## [MATERIAL PROVIDED]

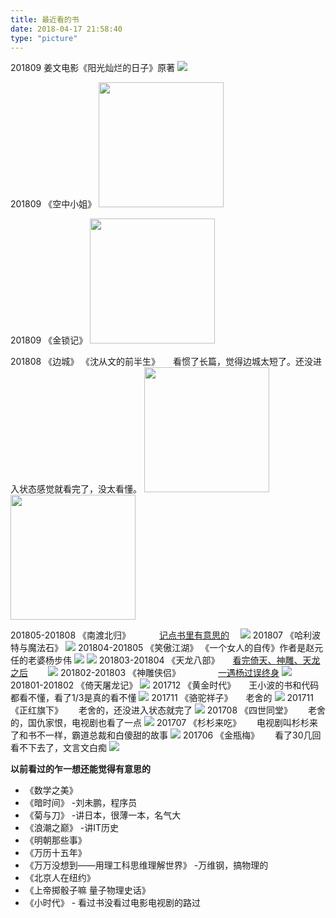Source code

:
 ```yaml
---
title: 最近看的书
date: 2018-04-17 21:58:40
type: "picture"
---
```


201809 姜文电影《阳光灿烂的日子》原著
![](/books_images/动物凶猛.jpg) 

201809  《空中小姐》
<img src="/books_images/空中小姐.jpg" width="200px">

201809 《金锁记》
<img src="/books_images/金锁记.jpg" width="200px">

201808  《边城》 《沈从文的前半生》　　看惯了长篇，觉得边城太短了。还没进入状态感觉就看完了，没太看懂。 
<img src="/books_images/沈从文的前半生.jpg" width="200px">
<img src="/books_images/边城.jpg" width="200px">

201805-201808 《南渡北归》 　　　[记点书里有意思的](http://jingb.info/2018/08/26/%E5%8D%97%E6%B8%A1%E5%8C%97%E5%BD%92%E8%AF%BB%E5%90%8E%E6%84%9F/)　 
![](/books_images/南渡北归.jpg)
201807 《哈利波特与魔法石》
![](/books_images/哈利波特与魔法石.jpg)
201804-201805  《笑傲江湖》 《一个女人的自传》作者是赵元任的老婆杨步伟
![](/books_images/笑傲江湖.jpg)
![](/books_images/一个女人的自传.jpg)
201803-201804 《天龙八部》　　[看完倚天、神雕、天龙之后](http://jingb.info/2018/04/28/%E9%9B%B6%E7%A2%8E%E5%86%99%E5%86%99/)　　 
![](/books_images/天龙八部.jpg)
201802-201803 《神雕侠侣》 　　　　[一遇杨过误终身](http://jingb.info/2018/06/08/%E4%B8%80%E9%81%87%E6%9D%A8%E8%BF%87%E8%AF%AF%E7%BB%88%E8%BA%AB/)
![](/books_images/神雕侠侣.jpg)
201801-201802 《倚天屠龙记》
![](/books_images/倚天屠龙记.jpg)
201712 《黄金时代》　　王小波的书和代码都看不懂，看了1/3是真的看不懂
![](/books_images/黄金时代.jpg)
201711 《骆驼祥子》　　老舍的
![](/books_images/骆驼祥子.jpg)
201711 《正红旗下》　　 老舍的，还没进入状态就完了
![](/books_images/正红旗下.jpg)
201708 《四世同堂》　　 老舍的，国仇家恨，电视剧也看了一点
![](/books_images/四世同堂.jpg)
201707 《杉杉来吃》　　 电视剧叫杉杉来了和书不一样，霸道总裁和白傻甜的故事
![](/books_images/杉杉来吃.jpg)
201706 《金瓶梅》　　 看了30几回看不下去了，文言文白痴
![](/books_images/金瓶梅.jpg)

**以前看过的乍一想还能觉得有意思的**
* 《数学之美》 
* 《暗时间》 -刘未鹏，程序员
* 《菊与刀》 -讲日本，很薄一本，名气大
* 《浪潮之巅》 -讲IT历史
* 《明朝那些事》
* 《万历十五年》
* 《万万没想到——用理工科思维理解世界》 -万维钢，搞物理的
* 《北京人在纽约》
* 《上帝掷骰子嘛 量子物理史话》
* 《小时代》 - 看过书没看过电影电视剧的路过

## [WHAT TO PRODUCE]
Return every line from the entries that holds the string "http".

## [FINAL ANSWER]
201805-201808 《南渡北归》 　　　[记点书里有意思的](http://jingb.info/2018/08/26/%E5%8D%97%E6%B8%A1%E5%8C%97%E5%BD%92%E8%AF%BB%E5%90%8E%E6%84%9F/)　 
201803-201804 《天龙八部》　　[看完倚天、神雕、天龙之后](http://jingb.info/2018/04/28/%E9%9B%B6%E7%A2%8E%E5%86%99%E5%86%99/)　　 
201802-201803 《神雕侠侣》 　　　　[一遇杨过误终身](http://jingb.info/2018/06/08/%E4%B8%80%E9%81%87%E6%9D%A8%E8%BF%87%E8%AF%AF%E7%BB%88%E8%BA%AB/)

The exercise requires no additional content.